Description of the task: Copy each line of the data beneath in which the word "Thermodynamically" appears.

*** Block opens ***

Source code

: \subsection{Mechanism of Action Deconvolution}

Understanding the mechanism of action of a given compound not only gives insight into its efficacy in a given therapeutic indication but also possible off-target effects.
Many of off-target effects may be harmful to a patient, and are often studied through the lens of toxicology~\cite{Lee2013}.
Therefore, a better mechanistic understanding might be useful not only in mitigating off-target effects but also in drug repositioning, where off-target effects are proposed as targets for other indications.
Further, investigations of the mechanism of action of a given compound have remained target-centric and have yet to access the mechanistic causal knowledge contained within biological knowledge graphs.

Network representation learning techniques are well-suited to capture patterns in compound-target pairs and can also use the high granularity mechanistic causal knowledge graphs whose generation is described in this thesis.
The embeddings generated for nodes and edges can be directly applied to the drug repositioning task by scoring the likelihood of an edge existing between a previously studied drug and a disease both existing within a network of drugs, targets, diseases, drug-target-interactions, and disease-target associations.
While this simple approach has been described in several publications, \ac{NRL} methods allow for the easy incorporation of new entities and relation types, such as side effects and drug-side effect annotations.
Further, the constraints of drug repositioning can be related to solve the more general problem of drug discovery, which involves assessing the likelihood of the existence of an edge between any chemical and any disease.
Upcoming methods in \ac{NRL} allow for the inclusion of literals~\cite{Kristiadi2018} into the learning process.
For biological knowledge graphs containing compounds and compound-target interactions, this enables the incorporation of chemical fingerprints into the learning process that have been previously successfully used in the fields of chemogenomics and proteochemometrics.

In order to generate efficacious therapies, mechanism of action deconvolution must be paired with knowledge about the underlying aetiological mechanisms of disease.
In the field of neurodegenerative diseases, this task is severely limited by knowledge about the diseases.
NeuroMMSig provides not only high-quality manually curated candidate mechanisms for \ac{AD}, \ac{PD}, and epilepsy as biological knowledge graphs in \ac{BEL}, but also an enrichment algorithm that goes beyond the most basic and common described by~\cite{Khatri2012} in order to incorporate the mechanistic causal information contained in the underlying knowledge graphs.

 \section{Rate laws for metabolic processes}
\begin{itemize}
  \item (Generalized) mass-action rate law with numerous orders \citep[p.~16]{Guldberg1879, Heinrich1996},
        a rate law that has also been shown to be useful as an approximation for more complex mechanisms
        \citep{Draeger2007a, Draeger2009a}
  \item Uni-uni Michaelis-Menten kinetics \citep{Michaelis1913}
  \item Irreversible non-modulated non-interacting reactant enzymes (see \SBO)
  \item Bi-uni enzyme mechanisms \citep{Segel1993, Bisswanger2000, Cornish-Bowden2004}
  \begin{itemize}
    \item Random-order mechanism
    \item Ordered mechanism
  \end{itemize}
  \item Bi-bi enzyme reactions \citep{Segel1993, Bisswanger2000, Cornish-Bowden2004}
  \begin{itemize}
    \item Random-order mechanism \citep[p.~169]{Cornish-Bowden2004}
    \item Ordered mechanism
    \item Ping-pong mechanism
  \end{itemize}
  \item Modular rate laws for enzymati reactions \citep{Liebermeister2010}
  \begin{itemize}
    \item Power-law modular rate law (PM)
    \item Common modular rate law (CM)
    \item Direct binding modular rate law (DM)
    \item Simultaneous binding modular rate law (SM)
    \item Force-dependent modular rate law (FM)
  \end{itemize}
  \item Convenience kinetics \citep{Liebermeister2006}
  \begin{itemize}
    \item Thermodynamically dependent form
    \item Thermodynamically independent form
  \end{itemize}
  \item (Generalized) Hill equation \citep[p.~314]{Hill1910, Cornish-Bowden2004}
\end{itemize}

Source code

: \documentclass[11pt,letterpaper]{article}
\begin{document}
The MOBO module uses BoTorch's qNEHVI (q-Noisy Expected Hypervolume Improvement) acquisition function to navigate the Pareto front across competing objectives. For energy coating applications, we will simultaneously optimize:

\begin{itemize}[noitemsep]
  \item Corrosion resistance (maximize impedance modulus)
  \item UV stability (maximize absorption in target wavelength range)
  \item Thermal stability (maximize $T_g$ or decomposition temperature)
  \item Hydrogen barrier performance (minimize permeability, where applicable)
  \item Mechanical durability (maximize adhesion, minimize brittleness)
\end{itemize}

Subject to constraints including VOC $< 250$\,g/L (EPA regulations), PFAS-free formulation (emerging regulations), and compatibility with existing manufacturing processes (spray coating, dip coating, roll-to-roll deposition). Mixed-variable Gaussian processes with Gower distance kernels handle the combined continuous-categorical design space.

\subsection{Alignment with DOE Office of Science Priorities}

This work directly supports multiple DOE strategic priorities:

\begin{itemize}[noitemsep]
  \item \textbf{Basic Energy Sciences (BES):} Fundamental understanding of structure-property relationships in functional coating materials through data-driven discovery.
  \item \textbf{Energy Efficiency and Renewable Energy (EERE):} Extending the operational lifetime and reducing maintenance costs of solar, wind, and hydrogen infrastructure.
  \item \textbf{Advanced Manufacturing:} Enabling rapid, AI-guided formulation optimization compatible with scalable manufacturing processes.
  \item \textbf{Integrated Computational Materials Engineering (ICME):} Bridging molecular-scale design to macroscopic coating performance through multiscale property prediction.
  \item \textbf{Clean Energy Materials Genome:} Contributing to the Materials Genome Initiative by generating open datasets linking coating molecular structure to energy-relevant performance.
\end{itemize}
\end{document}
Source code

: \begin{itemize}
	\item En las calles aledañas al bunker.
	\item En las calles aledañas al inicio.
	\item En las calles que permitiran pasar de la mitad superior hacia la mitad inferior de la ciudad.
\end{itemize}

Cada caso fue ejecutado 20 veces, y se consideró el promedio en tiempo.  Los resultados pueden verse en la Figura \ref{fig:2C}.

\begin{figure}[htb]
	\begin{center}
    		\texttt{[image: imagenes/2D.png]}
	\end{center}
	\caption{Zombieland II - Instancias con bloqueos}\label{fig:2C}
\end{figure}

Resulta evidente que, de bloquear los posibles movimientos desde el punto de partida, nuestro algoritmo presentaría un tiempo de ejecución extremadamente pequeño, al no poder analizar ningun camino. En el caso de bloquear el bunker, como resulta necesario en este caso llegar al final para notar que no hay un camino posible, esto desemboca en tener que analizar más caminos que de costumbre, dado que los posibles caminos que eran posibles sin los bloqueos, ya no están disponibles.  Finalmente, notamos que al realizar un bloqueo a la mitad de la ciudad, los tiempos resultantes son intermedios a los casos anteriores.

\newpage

*** Block closes ***

Written solution:
    \item Thermodynamically dependent form
    \item Thermodynamically independent form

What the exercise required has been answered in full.